WHAT TO WORK ON >> Return every line of the data below that includes the string "goes".
RECORDS TO PROCESS START
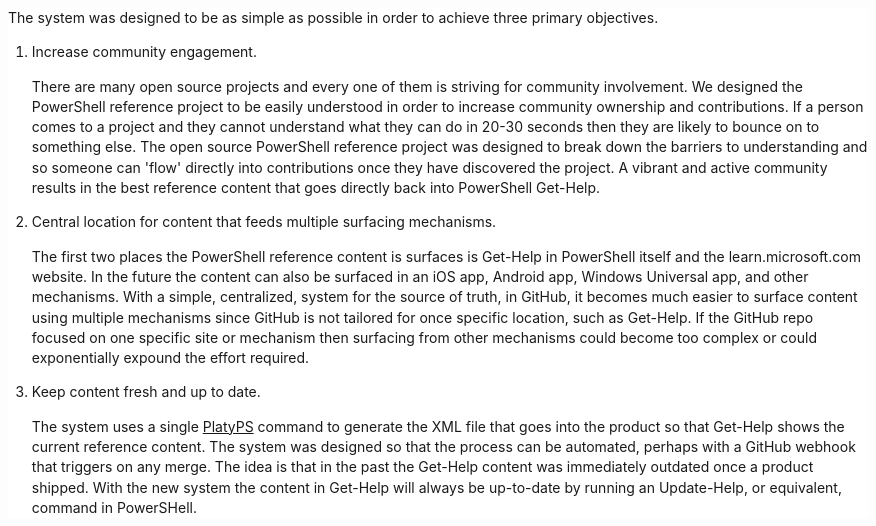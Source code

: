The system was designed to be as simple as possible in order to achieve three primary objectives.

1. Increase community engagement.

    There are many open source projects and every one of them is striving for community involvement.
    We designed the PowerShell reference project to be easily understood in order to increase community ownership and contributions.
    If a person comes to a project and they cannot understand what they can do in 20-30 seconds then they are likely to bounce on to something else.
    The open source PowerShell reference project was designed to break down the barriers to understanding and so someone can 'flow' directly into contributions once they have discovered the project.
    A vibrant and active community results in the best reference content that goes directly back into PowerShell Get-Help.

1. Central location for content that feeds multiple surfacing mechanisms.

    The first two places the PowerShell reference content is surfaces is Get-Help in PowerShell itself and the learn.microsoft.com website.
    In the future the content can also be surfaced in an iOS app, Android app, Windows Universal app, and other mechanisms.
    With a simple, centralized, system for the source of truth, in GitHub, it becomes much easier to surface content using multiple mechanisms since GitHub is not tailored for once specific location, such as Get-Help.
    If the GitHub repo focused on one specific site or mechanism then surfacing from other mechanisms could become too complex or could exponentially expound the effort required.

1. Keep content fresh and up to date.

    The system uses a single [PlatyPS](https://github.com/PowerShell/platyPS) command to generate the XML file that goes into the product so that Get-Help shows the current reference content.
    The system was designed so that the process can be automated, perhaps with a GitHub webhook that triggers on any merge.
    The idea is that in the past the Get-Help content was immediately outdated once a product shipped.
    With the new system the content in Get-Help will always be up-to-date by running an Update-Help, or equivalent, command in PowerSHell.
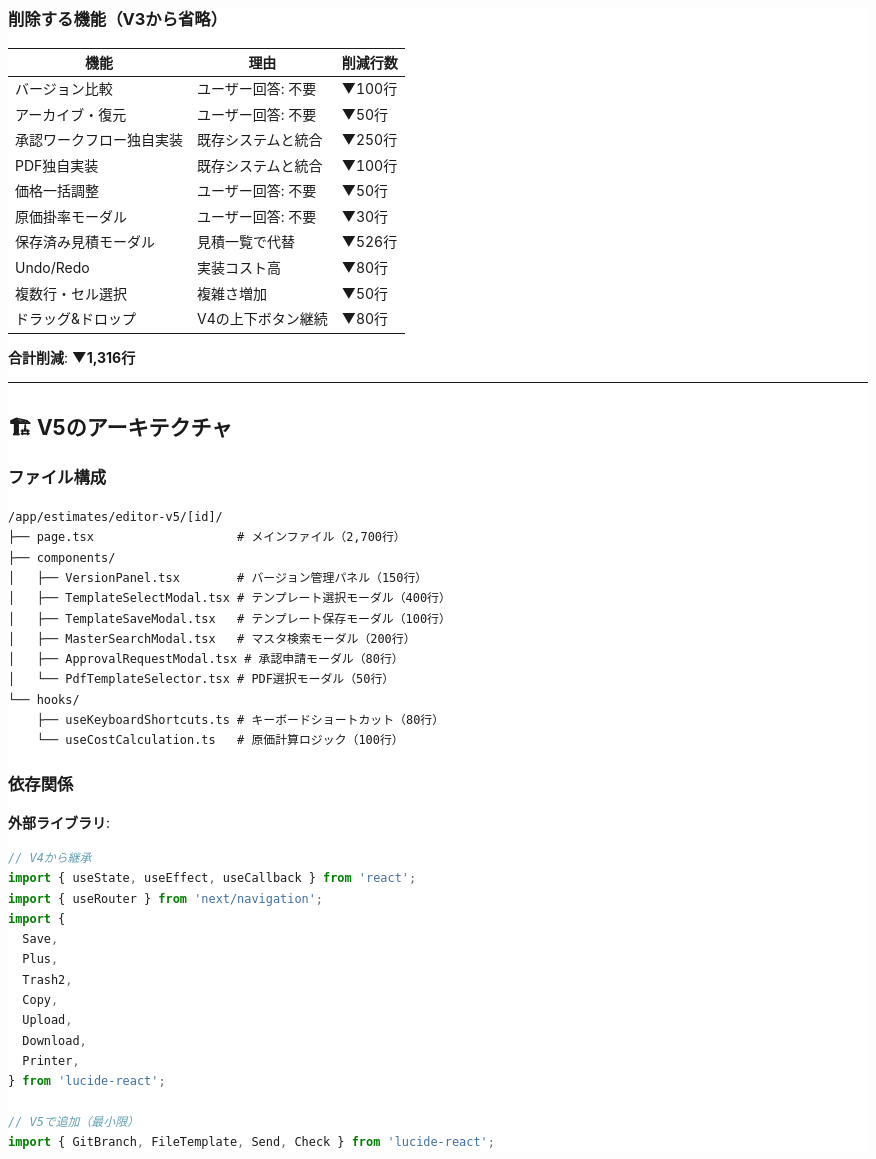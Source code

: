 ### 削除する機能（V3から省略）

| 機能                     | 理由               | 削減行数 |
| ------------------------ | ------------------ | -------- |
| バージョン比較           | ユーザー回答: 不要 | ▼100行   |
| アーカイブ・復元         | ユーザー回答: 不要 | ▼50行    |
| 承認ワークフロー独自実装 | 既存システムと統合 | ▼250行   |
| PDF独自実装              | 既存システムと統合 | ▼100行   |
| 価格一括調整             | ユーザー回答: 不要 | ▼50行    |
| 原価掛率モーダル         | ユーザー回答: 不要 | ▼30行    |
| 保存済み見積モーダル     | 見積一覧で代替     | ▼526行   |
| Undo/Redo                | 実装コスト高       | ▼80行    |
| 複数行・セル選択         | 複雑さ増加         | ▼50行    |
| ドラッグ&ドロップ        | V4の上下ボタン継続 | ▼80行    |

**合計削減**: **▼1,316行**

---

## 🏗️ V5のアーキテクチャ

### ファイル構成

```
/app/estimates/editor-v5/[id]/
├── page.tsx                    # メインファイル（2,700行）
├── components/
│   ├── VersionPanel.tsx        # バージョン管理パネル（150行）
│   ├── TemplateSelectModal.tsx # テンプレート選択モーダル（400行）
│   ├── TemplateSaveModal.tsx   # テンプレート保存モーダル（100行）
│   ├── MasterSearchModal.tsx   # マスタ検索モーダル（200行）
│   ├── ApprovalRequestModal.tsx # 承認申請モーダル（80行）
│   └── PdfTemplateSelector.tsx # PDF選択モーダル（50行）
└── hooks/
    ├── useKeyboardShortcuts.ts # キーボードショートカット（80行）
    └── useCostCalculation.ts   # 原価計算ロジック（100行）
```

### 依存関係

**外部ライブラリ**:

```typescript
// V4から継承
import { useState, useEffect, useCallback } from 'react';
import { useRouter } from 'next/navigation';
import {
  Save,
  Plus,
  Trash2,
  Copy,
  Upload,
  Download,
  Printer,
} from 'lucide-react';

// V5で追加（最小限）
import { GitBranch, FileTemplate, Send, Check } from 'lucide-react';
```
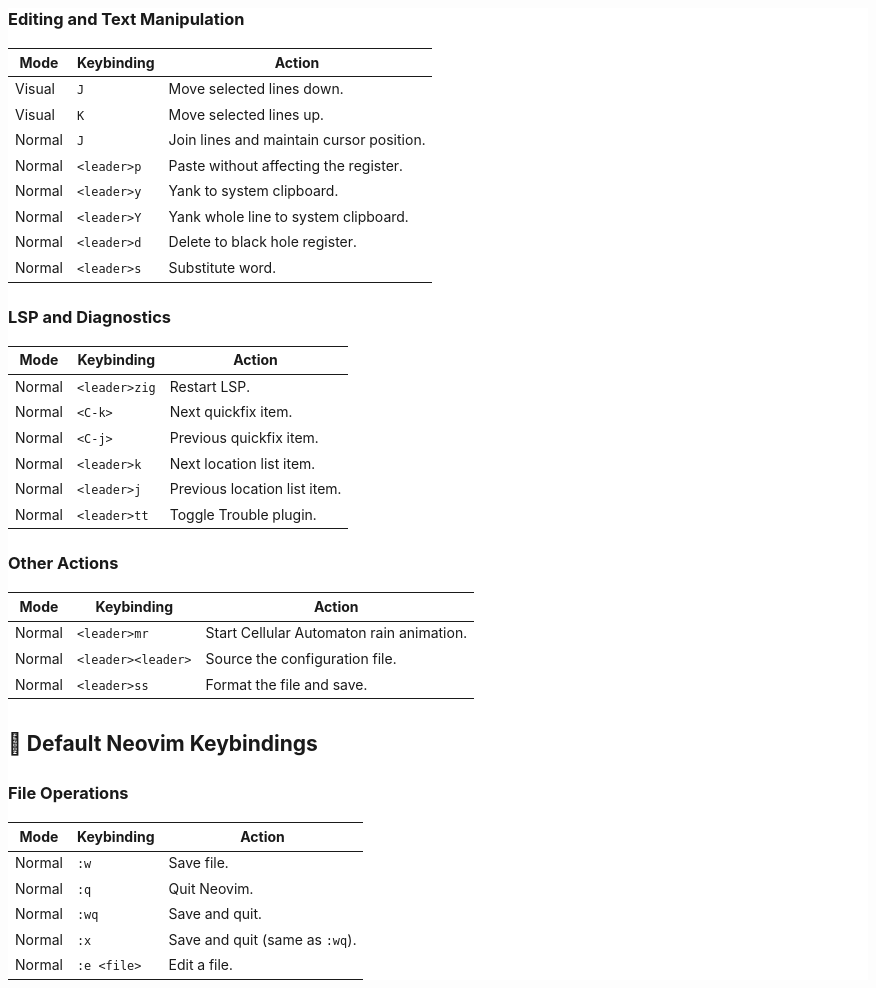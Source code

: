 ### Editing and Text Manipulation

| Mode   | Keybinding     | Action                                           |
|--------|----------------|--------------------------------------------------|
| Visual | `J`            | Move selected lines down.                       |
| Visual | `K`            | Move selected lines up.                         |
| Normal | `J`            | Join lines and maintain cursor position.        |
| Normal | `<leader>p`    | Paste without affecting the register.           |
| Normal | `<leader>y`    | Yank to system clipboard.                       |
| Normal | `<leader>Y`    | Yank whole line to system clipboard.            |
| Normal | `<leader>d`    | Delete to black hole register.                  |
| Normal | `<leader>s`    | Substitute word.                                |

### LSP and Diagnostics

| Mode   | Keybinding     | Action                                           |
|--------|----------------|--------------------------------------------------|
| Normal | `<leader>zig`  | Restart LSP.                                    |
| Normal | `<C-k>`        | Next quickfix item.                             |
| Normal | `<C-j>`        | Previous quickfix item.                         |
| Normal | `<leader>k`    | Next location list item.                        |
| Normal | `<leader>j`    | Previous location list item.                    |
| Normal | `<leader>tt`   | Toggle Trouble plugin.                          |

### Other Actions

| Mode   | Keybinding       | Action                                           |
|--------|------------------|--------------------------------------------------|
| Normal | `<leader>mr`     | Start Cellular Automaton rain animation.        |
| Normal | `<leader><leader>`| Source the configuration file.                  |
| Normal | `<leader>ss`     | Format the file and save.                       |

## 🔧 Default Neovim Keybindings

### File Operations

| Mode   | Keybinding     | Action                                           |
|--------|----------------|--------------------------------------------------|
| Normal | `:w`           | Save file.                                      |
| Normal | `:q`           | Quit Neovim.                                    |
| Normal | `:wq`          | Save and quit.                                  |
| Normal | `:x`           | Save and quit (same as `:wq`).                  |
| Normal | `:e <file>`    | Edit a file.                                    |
RECORDS TO PROCESS END
ANSWER TO THE PROBLEM >>
    A vibrant and active community results in the best reference content that goes directly back into PowerShell Get-Help.
    The system uses a single [PlatyPS](https://github.com/PowerShell/platyPS) command to generate the XML file that goes into the product so that Get-Help shows the current reference content.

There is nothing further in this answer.